Your answer is the lines below, exactly, from the one that contains "若给每个字符以等长编码（2位二进制足够）" through the one that contains "总编码长度正好等于Huffman树的带权路径长度WPL。", both included.

[Start of Attachment]

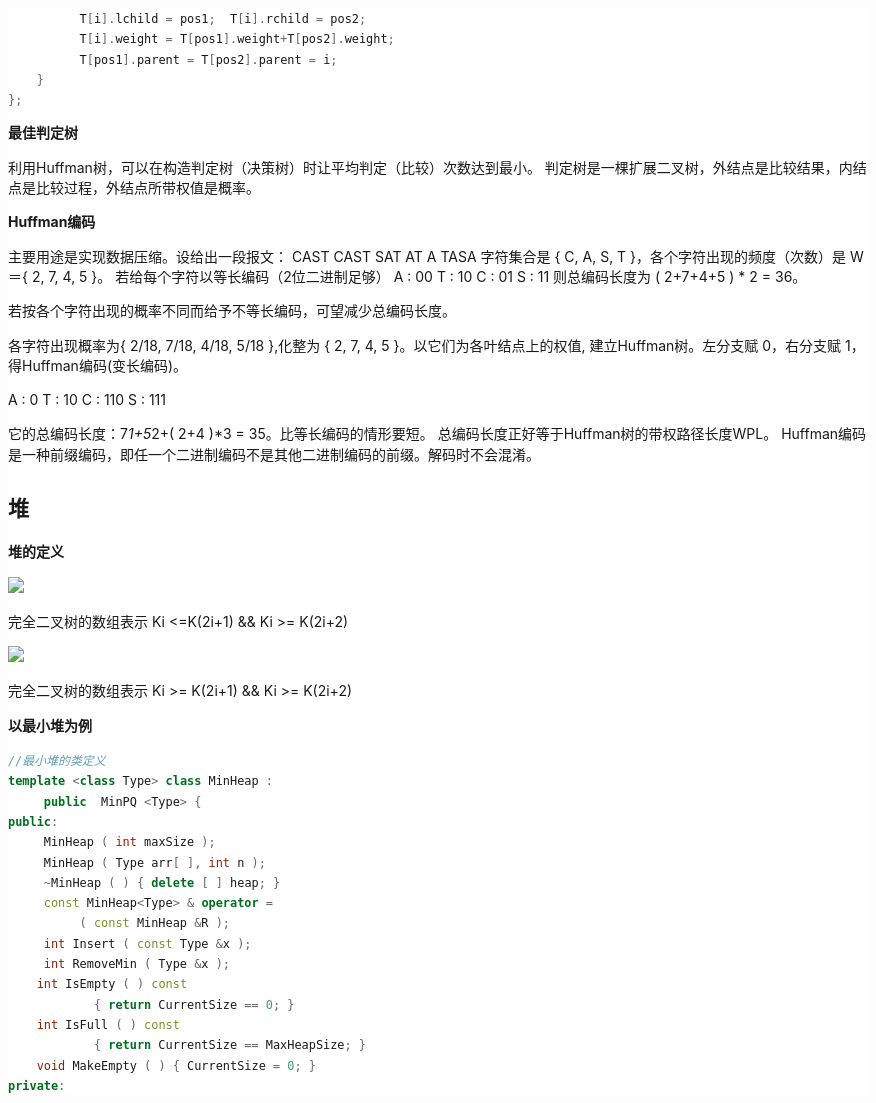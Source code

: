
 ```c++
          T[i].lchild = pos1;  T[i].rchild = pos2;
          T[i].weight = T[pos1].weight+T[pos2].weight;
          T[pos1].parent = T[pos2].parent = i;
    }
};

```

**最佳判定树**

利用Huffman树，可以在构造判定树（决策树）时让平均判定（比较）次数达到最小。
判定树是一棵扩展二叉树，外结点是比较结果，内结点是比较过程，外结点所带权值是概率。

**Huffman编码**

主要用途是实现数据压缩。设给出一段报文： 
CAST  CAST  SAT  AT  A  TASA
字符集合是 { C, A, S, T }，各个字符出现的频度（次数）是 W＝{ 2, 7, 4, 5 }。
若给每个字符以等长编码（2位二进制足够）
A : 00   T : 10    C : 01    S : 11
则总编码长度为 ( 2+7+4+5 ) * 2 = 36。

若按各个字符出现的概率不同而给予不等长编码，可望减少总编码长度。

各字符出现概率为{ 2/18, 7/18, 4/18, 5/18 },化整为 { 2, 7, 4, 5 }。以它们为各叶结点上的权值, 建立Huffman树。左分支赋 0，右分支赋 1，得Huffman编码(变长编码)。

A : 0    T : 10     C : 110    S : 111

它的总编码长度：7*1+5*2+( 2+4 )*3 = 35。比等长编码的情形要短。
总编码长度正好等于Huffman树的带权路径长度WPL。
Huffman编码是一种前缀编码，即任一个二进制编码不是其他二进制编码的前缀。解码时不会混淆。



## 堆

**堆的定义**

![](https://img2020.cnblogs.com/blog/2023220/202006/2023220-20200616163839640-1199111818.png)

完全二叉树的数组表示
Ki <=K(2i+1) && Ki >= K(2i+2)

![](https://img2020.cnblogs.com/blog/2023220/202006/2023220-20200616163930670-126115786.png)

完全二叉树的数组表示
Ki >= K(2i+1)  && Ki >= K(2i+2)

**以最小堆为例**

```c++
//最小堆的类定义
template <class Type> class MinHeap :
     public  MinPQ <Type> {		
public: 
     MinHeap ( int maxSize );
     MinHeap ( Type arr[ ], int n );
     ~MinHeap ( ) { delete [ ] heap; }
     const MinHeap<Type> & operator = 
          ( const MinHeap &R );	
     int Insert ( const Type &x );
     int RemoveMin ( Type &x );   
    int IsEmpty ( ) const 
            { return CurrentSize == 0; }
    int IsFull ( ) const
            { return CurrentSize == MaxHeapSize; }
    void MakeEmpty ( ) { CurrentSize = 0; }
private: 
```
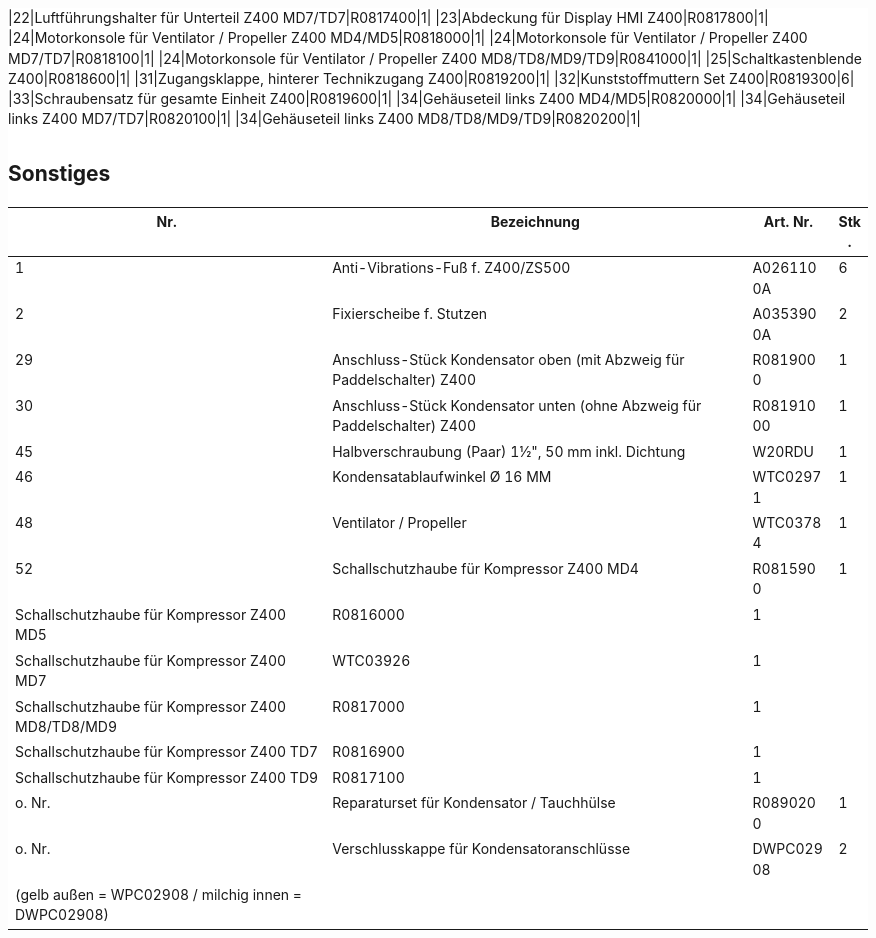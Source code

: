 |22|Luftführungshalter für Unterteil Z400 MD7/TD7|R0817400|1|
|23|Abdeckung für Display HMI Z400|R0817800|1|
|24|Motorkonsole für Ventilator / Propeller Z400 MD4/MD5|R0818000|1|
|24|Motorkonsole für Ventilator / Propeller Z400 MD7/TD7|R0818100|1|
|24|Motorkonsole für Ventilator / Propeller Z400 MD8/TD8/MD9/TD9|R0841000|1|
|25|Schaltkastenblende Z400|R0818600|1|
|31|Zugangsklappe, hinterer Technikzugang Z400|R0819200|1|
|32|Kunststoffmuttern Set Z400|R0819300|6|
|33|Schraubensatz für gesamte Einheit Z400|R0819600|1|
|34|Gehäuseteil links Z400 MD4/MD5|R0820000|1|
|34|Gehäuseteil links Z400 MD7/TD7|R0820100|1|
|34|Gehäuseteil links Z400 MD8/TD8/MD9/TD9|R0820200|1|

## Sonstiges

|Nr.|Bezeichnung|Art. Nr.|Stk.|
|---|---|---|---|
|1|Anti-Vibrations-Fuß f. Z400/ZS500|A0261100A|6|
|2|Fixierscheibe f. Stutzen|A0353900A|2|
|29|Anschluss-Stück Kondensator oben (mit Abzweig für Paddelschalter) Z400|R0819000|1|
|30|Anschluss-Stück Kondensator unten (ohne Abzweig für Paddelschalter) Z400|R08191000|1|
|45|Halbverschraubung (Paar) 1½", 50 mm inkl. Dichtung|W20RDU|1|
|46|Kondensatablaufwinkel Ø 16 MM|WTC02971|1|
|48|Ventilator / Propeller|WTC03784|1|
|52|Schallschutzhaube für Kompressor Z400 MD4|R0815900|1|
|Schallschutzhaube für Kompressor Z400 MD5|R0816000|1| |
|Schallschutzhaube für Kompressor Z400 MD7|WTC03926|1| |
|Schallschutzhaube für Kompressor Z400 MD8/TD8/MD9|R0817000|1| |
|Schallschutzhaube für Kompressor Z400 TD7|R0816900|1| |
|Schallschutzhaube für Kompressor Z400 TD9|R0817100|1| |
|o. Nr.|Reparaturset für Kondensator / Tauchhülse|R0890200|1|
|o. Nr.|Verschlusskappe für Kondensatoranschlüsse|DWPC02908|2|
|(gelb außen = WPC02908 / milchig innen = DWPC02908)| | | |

[End of Attachment]
[Start of Attachment]

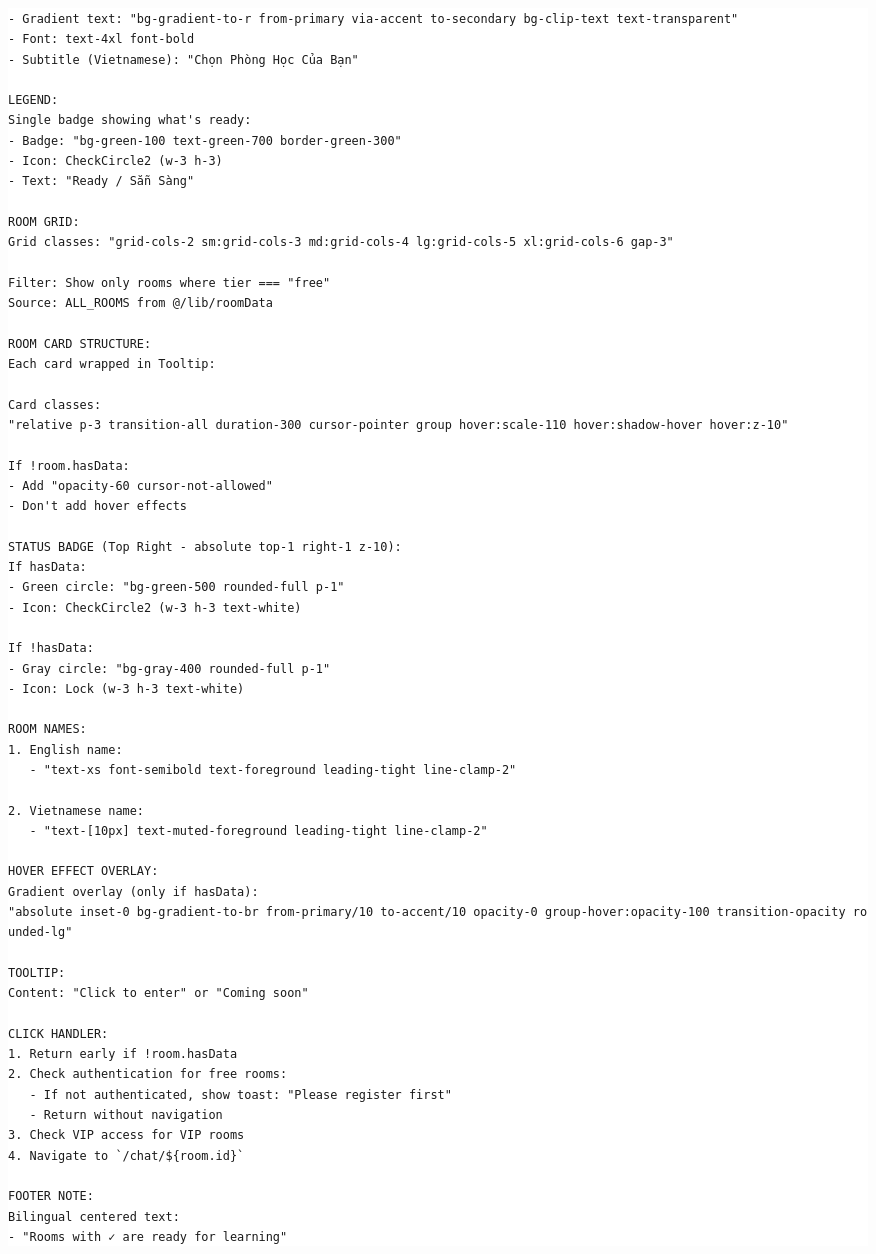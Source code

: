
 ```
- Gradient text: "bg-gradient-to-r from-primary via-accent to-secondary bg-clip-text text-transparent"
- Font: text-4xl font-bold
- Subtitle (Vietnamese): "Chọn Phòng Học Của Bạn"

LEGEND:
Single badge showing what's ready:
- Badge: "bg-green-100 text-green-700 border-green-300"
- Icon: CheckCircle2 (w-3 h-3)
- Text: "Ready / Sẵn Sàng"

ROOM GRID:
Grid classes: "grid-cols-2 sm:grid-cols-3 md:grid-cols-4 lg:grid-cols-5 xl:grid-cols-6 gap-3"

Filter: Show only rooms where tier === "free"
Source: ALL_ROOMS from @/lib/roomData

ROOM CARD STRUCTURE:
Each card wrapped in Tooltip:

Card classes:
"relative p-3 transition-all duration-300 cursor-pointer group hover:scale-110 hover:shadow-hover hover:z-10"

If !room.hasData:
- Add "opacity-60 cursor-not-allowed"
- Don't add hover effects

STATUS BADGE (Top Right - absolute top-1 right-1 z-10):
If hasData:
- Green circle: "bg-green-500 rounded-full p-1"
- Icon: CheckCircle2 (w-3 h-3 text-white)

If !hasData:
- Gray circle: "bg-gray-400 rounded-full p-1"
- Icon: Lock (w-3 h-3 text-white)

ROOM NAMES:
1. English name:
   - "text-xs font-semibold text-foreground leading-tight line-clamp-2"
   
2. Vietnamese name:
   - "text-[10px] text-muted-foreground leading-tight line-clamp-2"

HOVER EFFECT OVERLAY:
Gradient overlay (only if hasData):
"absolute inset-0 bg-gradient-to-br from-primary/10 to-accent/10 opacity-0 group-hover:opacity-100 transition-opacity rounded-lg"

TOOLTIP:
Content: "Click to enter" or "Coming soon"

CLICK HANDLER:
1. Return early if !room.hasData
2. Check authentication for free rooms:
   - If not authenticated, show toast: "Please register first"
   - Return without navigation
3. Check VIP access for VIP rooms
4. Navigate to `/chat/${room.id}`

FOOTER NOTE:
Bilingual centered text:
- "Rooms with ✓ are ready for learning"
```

[End of Attachment]

■ **Result of the task**
若给每个字符以等长编码（2位二进制足够）
A : 00   T : 10    C : 01    S : 11
则总编码长度为 ( 2+7+4+5 ) * 2 = 36。

若按各个字符出现的概率不同而给予不等长编码，可望减少总编码长度。

各字符出现概率为{ 2/18, 7/18, 4/18, 5/18 },化整为 { 2, 7, 4, 5 }。以它们为各叶结点上的权值, 建立Huffman树。左分支赋 0，右分支赋 1，得Huffman编码(变长编码)。

A : 0    T : 10     C : 110    S : 111

它的总编码长度：7*1+5*2+( 2+4 )*3 = 35。比等长编码的情形要短。
总编码长度正好等于Huffman树的带权路径长度WPL。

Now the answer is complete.